===== Information shown

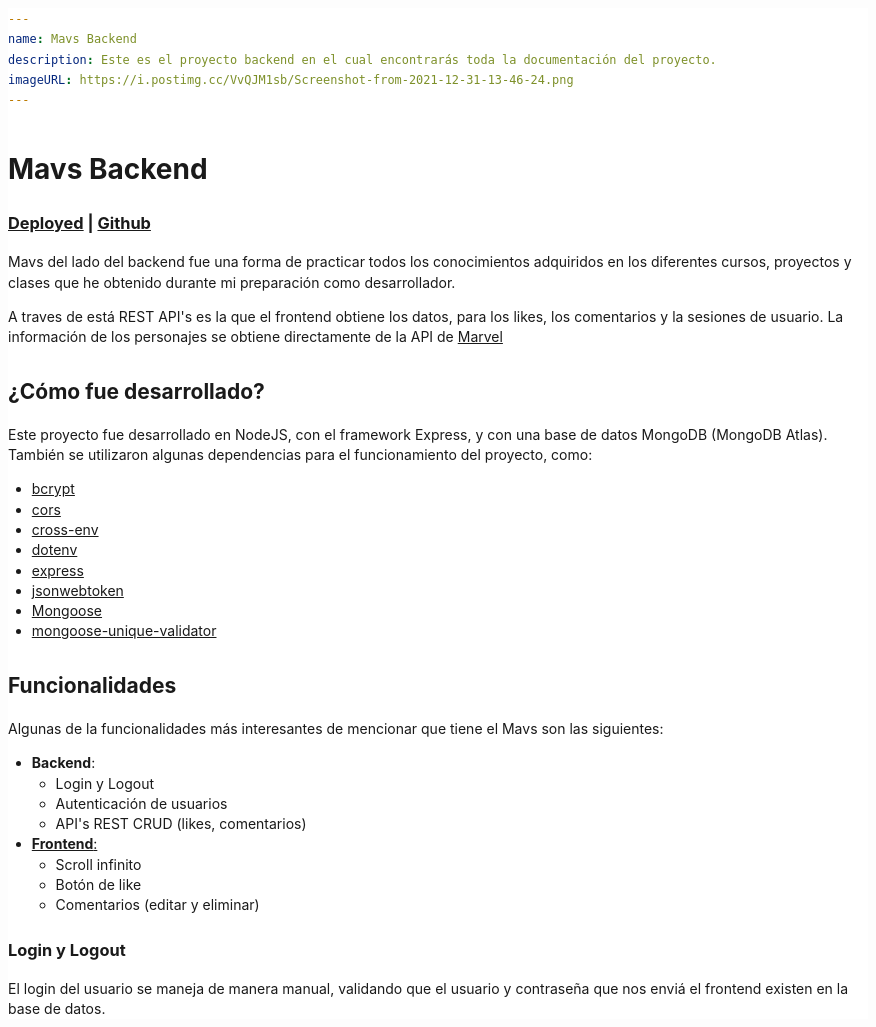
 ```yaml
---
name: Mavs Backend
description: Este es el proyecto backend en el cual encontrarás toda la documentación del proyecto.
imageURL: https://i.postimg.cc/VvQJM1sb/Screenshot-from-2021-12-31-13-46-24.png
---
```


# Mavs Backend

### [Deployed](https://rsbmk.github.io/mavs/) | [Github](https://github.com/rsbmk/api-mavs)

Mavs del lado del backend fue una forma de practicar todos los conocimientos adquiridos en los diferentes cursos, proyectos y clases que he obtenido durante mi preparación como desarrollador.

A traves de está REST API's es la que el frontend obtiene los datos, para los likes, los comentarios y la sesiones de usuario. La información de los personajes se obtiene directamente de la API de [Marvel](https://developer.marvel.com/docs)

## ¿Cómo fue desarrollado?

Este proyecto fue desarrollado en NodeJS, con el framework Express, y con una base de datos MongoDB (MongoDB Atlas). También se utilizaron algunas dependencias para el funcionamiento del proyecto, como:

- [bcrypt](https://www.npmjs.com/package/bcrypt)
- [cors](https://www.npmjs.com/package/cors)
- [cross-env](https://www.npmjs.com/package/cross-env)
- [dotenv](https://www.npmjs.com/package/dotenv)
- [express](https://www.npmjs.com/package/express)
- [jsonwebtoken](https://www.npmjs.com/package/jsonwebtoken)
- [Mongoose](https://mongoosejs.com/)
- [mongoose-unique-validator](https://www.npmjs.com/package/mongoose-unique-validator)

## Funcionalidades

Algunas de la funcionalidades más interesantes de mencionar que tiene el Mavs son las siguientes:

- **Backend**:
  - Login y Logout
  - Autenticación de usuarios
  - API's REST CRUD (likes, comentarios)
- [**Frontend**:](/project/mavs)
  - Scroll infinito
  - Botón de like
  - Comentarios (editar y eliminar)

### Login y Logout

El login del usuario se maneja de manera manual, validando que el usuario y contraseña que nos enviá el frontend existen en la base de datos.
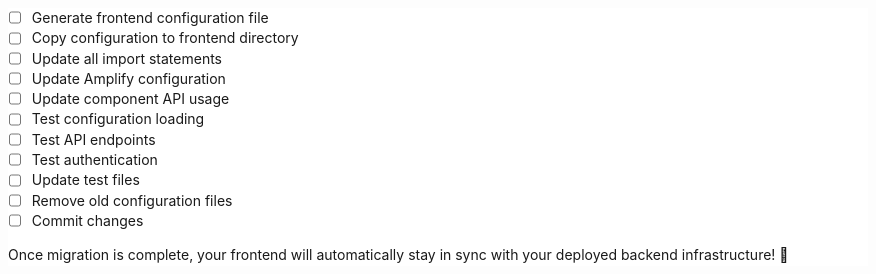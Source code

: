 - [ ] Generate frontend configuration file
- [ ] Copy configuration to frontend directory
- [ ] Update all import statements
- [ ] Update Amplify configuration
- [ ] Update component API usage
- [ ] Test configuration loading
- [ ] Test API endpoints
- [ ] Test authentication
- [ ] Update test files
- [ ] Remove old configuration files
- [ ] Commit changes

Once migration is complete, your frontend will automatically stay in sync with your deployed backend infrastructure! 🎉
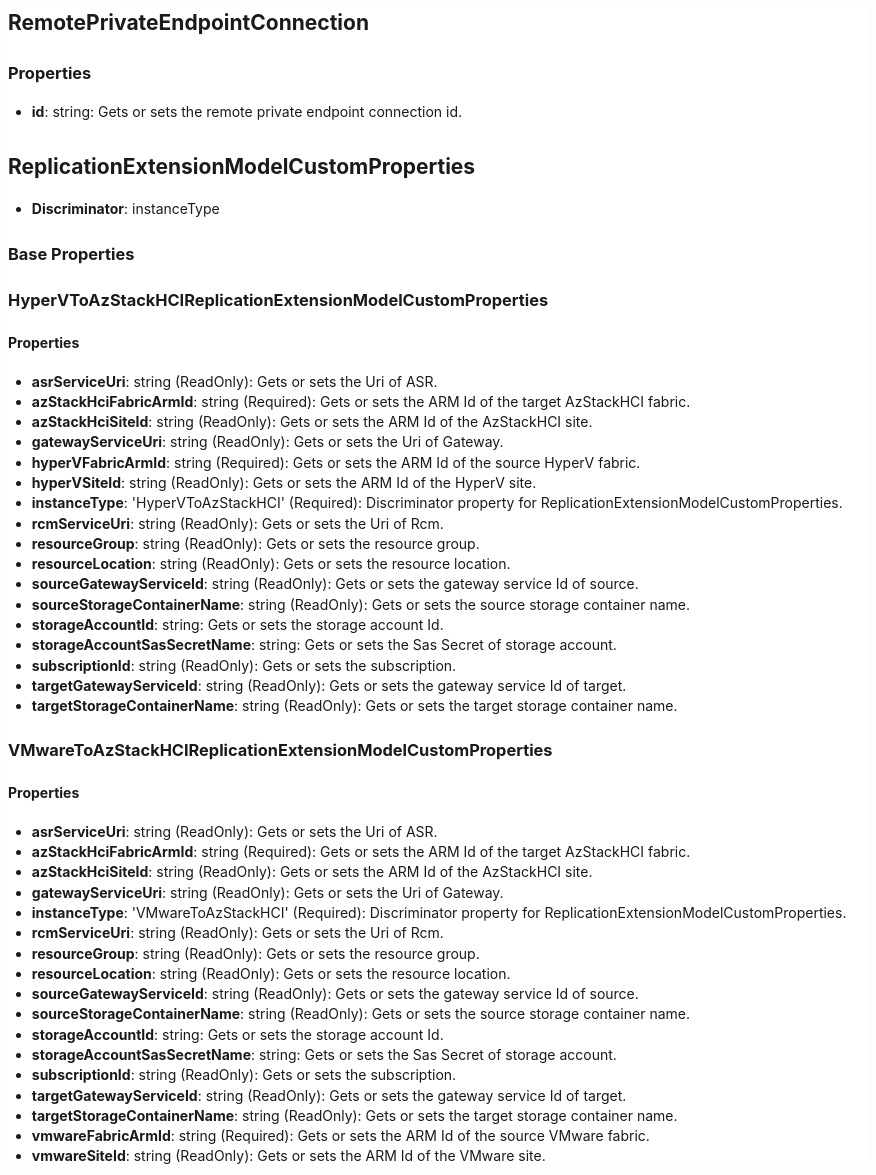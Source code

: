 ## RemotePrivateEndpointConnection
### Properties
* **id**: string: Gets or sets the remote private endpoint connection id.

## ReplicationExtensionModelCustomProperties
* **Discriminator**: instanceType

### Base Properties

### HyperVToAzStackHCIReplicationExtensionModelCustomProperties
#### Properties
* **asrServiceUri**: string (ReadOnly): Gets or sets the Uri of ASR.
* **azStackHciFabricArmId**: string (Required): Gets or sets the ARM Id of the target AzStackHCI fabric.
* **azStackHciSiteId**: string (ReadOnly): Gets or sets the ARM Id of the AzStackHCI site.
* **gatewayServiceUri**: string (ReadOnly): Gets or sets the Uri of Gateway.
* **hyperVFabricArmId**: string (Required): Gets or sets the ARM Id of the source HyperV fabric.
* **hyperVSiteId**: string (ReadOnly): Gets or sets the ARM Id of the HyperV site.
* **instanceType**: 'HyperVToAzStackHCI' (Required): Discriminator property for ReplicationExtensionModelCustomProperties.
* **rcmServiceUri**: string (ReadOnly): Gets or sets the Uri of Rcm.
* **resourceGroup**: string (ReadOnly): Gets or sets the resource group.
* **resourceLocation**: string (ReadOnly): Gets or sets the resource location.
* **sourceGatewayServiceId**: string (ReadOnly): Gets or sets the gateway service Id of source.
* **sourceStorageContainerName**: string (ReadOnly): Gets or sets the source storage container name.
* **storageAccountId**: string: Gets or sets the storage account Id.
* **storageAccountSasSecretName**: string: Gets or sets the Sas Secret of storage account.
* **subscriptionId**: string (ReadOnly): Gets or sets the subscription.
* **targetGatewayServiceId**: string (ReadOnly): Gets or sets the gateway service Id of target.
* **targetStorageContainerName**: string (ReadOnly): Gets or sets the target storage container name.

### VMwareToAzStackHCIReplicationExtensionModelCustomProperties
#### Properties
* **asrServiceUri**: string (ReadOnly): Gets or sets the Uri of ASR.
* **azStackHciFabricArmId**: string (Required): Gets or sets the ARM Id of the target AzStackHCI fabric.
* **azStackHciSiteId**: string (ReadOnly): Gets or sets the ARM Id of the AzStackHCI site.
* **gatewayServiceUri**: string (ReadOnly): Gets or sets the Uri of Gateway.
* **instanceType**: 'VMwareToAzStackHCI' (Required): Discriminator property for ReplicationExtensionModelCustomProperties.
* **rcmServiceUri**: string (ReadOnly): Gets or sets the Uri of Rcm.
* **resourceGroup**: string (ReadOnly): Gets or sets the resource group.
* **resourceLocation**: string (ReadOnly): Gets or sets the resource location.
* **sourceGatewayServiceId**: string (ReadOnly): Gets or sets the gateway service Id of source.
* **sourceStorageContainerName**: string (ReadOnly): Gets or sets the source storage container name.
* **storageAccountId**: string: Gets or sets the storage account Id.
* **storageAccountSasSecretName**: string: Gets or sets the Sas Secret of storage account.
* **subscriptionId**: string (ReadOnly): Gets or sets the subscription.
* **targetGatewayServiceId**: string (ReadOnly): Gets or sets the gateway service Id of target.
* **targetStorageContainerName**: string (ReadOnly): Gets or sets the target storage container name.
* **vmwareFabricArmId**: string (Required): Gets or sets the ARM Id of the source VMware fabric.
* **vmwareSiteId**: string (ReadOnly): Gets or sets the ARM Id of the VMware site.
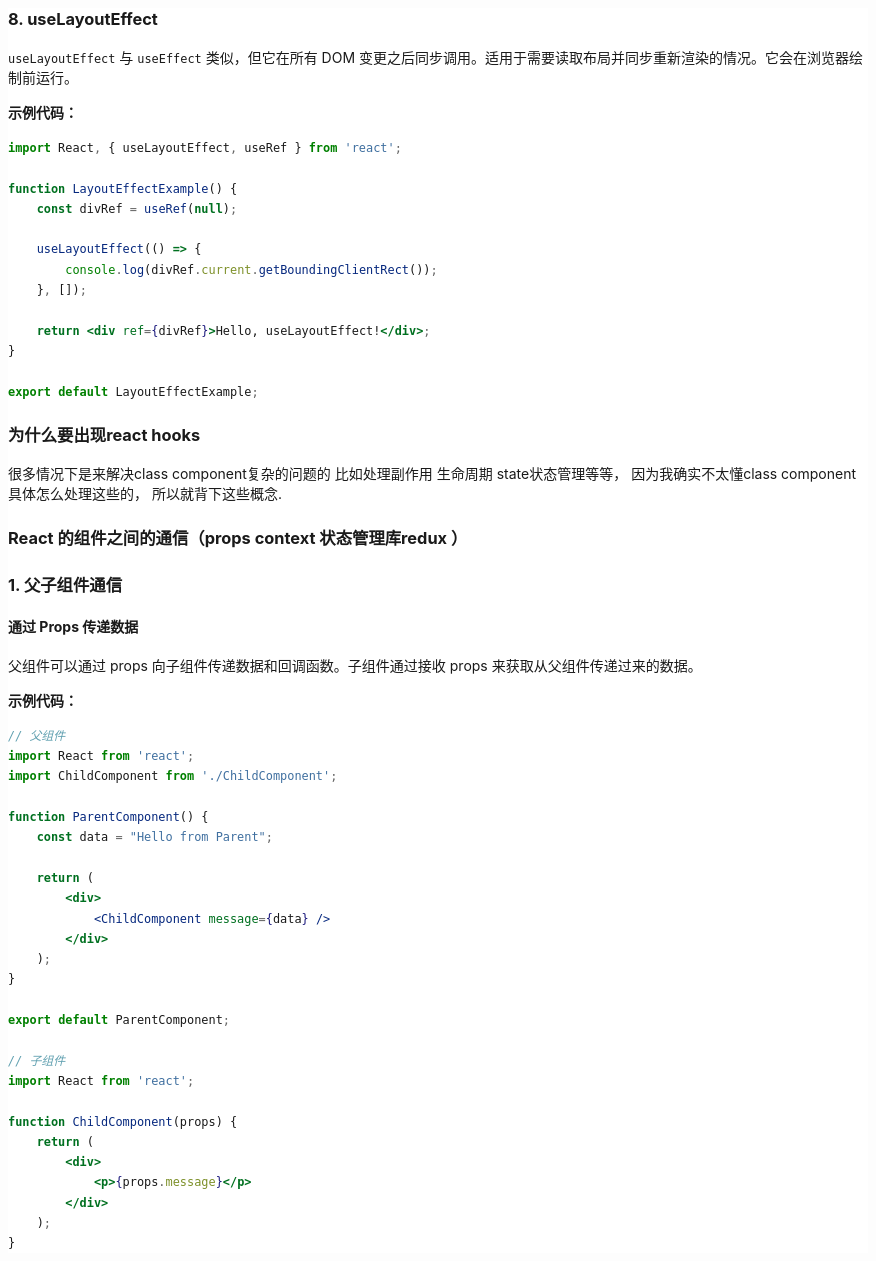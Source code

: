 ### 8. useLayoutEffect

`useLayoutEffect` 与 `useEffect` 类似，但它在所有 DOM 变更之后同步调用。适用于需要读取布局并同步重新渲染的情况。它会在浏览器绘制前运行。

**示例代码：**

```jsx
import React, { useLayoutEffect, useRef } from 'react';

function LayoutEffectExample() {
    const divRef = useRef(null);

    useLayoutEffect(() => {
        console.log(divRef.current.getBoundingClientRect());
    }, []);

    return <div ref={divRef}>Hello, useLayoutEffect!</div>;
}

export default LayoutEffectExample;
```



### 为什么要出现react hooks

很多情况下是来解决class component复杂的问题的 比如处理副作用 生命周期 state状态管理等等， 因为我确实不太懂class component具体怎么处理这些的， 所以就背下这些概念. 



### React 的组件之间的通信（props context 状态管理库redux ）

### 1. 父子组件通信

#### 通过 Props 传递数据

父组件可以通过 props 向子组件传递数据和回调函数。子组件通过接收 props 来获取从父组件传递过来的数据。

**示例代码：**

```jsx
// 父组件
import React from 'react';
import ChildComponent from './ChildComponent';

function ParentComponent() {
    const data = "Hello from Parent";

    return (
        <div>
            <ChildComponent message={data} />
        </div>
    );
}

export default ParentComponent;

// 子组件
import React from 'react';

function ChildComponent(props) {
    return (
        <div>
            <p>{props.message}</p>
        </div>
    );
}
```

==========

What the exercise asks - Copy the lines exactly as they appear from the opening of the entries above through the line with "Mavs del lado", excluding all pictures.

Written answer -
 ```yaml
---
name: Mavs Backend
description: Este es el proyecto backend en el cual encontrarás toda la documentación del proyecto.
imageURL: https://i.postimg.cc/VvQJM1sb/Screenshot-from-2021-12-31-13-46-24.png
---
```


# Mavs Backend

### [Deployed](https://rsbmk.github.io/mavs/) | [Github](https://github.com/rsbmk/api-mavs)

Mavs del lado del backend fue una forma de practicar todos los conocimientos adquiridos en los diferentes cursos, proyectos y clases que he obtenido durante mi preparación como desarrollador.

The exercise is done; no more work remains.